Internships Project Spring 2021: Universities & Tobacco
Project Abstract
The aim of this internship project will be to arrange and describe the material featured in the exhibition Universities and Tobacco.
Although more than 1,750 colleges and universities in the United States alone have become smoke-free campuses over the past 20 years (including nearly 1,500 that claim to have adopted entirely tobacco-free policies), progress in reducing cigarette, smokeless tobacco, and hookah use among U.S. university students has slowed. Prevalence may be as high as 25%. Globally, reported smoking prevalence among university students ranges from 14% in Brazil to 60% in Bangladesh. A little-studied obstacle to reducing tobacco use among university students is the ongoing financial relationships between the tobacco industry and academia. Coordinated strategies to diminish the influence of the tobacco industry in academia are lagging and require greater attention by tobacco control proponents.

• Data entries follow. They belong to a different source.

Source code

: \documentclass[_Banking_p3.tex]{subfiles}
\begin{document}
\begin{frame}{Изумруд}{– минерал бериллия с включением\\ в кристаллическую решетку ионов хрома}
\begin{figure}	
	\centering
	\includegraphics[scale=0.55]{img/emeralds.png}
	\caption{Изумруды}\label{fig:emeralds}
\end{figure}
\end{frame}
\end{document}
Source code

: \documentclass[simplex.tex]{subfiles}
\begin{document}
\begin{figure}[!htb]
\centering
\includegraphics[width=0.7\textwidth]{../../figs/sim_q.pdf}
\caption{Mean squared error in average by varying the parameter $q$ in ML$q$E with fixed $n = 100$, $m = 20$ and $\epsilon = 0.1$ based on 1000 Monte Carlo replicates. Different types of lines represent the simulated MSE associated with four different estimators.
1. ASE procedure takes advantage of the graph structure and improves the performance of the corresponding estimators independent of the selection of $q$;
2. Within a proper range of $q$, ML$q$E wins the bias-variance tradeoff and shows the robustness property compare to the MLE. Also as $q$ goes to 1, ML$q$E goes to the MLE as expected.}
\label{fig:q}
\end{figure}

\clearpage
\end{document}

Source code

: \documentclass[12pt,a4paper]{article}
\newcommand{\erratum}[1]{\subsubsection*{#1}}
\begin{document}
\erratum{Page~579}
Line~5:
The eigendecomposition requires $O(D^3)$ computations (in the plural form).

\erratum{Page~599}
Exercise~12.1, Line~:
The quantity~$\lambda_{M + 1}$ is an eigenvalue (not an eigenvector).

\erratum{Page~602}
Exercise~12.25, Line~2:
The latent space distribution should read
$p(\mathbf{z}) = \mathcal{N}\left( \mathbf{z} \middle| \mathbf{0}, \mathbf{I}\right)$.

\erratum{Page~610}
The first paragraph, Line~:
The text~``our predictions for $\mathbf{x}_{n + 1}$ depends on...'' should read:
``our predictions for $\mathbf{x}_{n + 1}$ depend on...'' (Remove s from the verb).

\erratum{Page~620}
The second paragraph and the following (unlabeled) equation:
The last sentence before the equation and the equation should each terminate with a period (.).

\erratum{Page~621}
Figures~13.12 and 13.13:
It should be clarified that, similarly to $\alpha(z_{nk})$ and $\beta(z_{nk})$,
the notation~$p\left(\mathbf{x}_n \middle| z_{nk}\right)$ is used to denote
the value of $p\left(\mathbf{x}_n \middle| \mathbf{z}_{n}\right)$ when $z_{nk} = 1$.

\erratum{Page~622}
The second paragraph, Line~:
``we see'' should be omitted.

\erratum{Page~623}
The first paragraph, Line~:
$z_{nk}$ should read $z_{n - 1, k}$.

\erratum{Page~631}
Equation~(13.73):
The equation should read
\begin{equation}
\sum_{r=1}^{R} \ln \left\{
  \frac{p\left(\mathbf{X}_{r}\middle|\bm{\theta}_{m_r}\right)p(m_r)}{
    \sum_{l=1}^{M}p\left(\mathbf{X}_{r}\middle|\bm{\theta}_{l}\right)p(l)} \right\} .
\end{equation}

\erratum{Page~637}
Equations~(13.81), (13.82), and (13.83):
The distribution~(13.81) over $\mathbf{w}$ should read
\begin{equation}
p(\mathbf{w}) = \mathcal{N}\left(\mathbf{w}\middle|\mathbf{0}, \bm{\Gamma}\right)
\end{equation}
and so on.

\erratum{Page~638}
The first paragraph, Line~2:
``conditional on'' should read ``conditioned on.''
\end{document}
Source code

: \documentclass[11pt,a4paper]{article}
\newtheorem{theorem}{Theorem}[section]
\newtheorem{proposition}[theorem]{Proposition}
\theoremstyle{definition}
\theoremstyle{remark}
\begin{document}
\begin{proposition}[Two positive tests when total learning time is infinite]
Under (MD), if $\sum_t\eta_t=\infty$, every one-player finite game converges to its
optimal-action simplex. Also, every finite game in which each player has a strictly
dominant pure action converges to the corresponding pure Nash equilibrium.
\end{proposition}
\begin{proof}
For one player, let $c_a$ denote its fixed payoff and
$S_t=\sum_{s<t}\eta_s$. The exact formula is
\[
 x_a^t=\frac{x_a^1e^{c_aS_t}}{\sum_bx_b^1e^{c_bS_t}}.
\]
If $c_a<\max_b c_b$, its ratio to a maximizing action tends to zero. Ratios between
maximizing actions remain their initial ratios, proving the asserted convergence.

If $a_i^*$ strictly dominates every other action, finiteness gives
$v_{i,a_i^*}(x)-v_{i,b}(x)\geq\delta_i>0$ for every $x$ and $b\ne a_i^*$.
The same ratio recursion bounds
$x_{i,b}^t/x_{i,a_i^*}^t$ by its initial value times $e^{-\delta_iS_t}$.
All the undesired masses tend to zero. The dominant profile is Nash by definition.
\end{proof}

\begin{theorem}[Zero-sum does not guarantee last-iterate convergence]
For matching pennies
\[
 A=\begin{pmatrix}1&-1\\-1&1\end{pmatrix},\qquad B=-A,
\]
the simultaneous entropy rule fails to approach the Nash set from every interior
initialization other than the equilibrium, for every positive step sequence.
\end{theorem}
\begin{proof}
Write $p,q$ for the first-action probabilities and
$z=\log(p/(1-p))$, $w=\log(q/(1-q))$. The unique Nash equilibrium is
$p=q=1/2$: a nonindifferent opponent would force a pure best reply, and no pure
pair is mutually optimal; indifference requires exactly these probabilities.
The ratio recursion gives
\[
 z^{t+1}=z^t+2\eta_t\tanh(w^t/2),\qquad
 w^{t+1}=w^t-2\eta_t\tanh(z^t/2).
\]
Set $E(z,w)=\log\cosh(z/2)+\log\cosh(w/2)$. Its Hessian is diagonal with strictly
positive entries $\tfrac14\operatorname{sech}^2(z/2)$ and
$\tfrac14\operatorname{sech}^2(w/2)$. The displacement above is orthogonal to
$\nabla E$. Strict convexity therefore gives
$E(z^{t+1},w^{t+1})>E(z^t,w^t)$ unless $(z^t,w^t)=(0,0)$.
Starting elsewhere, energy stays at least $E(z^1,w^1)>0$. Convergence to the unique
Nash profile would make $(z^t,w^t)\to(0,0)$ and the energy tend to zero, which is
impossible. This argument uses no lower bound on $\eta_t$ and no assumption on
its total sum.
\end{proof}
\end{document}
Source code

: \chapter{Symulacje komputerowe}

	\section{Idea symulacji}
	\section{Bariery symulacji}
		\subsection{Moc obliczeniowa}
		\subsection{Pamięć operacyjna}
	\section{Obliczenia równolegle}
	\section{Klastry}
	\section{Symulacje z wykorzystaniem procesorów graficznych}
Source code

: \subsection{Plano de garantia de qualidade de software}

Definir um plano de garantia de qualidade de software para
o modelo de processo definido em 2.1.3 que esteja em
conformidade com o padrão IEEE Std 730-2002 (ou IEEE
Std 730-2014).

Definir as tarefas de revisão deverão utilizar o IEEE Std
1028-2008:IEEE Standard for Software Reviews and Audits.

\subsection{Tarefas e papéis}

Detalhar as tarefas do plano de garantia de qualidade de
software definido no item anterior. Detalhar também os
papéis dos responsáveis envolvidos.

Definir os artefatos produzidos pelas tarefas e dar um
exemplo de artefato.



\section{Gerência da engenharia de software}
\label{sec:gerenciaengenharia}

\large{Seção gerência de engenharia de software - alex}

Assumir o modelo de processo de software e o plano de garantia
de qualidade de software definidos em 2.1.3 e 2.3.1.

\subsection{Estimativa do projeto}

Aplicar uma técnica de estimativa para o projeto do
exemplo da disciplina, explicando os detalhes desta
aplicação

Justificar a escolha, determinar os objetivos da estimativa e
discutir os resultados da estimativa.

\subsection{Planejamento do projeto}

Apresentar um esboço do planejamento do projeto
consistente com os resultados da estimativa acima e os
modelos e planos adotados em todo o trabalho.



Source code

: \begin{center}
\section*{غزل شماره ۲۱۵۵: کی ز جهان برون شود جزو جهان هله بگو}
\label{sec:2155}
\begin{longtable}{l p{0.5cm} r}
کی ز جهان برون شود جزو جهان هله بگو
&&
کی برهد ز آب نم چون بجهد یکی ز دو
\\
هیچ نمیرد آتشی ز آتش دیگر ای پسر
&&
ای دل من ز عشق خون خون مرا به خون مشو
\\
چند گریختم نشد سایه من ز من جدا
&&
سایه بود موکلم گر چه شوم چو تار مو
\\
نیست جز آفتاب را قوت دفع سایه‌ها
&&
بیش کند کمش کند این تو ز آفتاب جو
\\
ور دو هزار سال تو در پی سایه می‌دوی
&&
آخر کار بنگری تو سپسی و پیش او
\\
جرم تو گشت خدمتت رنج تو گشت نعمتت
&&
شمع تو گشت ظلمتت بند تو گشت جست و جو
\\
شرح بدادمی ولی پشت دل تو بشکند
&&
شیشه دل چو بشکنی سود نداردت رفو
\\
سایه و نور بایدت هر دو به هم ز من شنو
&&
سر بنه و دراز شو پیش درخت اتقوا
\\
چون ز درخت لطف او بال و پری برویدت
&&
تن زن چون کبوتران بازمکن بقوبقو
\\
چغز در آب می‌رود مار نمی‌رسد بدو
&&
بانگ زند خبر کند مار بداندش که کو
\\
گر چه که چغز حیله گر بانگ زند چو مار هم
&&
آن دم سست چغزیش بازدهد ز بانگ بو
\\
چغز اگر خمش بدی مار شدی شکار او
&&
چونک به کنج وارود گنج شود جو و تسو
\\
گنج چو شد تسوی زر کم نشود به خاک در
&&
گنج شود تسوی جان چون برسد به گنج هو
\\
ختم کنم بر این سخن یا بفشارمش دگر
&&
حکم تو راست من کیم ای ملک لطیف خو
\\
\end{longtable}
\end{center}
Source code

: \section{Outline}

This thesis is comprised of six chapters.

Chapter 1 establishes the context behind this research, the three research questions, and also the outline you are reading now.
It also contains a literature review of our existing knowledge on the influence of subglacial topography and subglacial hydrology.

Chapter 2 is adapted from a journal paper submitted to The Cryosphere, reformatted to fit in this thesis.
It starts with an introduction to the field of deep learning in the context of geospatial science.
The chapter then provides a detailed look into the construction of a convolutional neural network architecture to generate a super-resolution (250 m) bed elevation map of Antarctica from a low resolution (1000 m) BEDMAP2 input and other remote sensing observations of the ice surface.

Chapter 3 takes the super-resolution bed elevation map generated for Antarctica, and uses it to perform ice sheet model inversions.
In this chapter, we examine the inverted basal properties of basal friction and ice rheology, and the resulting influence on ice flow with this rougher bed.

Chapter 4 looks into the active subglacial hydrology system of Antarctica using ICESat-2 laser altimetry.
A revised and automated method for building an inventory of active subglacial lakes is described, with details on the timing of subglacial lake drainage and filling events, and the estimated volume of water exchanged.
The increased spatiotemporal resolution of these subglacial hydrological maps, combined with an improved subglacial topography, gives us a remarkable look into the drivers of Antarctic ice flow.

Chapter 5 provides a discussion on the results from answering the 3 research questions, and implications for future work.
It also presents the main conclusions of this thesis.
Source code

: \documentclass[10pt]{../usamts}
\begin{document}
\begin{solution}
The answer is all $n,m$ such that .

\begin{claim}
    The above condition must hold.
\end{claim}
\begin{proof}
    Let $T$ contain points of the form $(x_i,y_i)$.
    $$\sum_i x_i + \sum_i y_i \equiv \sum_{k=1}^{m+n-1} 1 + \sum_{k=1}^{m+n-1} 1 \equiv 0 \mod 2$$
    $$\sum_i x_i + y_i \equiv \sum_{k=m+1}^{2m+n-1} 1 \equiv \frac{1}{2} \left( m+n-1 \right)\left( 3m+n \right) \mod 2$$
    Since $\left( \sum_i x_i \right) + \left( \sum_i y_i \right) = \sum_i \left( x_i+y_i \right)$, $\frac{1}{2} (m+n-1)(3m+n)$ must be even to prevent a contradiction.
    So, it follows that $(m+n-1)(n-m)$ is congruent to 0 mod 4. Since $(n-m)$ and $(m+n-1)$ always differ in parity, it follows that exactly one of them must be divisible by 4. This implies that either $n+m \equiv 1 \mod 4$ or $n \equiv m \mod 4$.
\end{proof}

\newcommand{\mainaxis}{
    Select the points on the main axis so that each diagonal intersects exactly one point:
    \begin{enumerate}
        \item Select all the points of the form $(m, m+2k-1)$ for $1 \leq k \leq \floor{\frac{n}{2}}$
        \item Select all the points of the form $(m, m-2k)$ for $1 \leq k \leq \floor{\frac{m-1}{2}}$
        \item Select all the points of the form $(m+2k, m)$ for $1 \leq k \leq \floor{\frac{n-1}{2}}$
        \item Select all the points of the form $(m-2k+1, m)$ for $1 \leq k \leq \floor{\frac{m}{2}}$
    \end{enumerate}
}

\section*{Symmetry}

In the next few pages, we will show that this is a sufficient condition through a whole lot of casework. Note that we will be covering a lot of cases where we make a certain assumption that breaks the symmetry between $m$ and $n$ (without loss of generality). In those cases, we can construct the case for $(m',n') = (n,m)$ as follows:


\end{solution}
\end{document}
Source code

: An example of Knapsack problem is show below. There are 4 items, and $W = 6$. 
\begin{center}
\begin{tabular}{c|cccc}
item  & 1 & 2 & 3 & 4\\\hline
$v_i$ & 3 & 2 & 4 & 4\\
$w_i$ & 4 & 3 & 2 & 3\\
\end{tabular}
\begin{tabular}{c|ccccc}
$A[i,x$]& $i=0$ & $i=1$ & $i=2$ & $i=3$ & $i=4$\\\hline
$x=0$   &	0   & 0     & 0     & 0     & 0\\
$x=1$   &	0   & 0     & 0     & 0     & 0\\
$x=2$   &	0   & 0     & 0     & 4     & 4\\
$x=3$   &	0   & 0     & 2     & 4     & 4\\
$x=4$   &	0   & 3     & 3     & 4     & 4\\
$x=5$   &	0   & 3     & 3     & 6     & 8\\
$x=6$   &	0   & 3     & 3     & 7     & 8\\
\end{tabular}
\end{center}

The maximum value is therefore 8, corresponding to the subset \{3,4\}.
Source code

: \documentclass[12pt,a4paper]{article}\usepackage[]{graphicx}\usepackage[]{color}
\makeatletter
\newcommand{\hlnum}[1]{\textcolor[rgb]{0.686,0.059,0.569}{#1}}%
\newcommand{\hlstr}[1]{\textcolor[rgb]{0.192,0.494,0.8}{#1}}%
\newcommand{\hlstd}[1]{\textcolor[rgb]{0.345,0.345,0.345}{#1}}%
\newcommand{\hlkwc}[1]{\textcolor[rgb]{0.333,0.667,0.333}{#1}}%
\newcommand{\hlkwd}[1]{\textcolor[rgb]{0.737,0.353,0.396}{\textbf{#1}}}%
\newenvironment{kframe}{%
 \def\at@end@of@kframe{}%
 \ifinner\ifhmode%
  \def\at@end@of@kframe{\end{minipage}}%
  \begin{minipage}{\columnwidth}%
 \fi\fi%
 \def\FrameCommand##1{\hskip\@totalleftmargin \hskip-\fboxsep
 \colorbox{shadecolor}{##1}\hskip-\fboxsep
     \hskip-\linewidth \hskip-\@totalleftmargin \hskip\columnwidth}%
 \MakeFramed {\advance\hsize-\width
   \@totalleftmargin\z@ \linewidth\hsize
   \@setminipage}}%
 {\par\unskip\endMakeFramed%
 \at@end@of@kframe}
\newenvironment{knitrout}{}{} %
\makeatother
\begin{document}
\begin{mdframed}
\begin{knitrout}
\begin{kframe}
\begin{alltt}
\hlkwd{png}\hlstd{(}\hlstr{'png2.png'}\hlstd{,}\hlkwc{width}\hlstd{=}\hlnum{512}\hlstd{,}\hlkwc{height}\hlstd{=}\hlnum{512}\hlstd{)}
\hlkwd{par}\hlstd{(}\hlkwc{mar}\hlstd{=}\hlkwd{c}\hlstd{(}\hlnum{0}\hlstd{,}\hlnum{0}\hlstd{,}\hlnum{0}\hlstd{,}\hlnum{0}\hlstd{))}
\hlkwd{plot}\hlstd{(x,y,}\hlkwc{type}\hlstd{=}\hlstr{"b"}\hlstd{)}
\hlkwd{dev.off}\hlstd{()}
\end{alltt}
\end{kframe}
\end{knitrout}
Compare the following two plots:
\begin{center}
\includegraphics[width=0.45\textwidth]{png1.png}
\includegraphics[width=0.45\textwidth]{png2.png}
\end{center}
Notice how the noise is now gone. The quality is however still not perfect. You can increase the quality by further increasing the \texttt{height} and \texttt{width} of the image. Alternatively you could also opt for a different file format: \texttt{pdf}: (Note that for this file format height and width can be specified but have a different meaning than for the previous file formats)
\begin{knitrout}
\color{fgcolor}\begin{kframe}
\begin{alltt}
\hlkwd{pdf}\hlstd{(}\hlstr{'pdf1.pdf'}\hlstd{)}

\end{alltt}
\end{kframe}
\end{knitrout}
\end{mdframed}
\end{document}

This project will create an arranged and described digital collection on the Center’s Omeka that will provide a cross-listed and indexed repository of the curated material to supplement and enhance an exhibition on the relationship between Tobacco and Higher Education Institutions. A collection description and analysis penned by the intern and an oral history interview with Dr. Blum on the collection will further augment the presentation.
Methodology
The intern will use the Omeka browser-based content management system to upload the material to a collection (019 – Universities & Tobacco) or a more specified sub-collection to be determined by the Collection Manager (i.e. 019.1 Smoking Bans).
Arrangement:
Discussions will determine the nature of the entries to the Omeka however, the general outline of the project is to evaluate the scope of the collections and base the arrangement schema around themes established in the exhibition then further down to Institution, followed by the year or more granularly on the month or quarter dependent on volume. For example, organization may be based around relevant institutions, for example, University of Texas Austin Career Fair Material.pdf, for which there may only be a handful of entries would be one file. Alternatively, the material that has correspondence (or a higher volume of material) such as the material from the University of Washington will require division by month’s correspondence as .pdf files within the entry for the year.
A determination will be in conjunction with the intern on the exact nature of the arrangement. Critical analysis and input from the intern and the collection manager will decide the best route.
Description
Metadata Entry – The intern will be responsible for entering corresponding metadata to the entries in the collection. The required fields will be as follows.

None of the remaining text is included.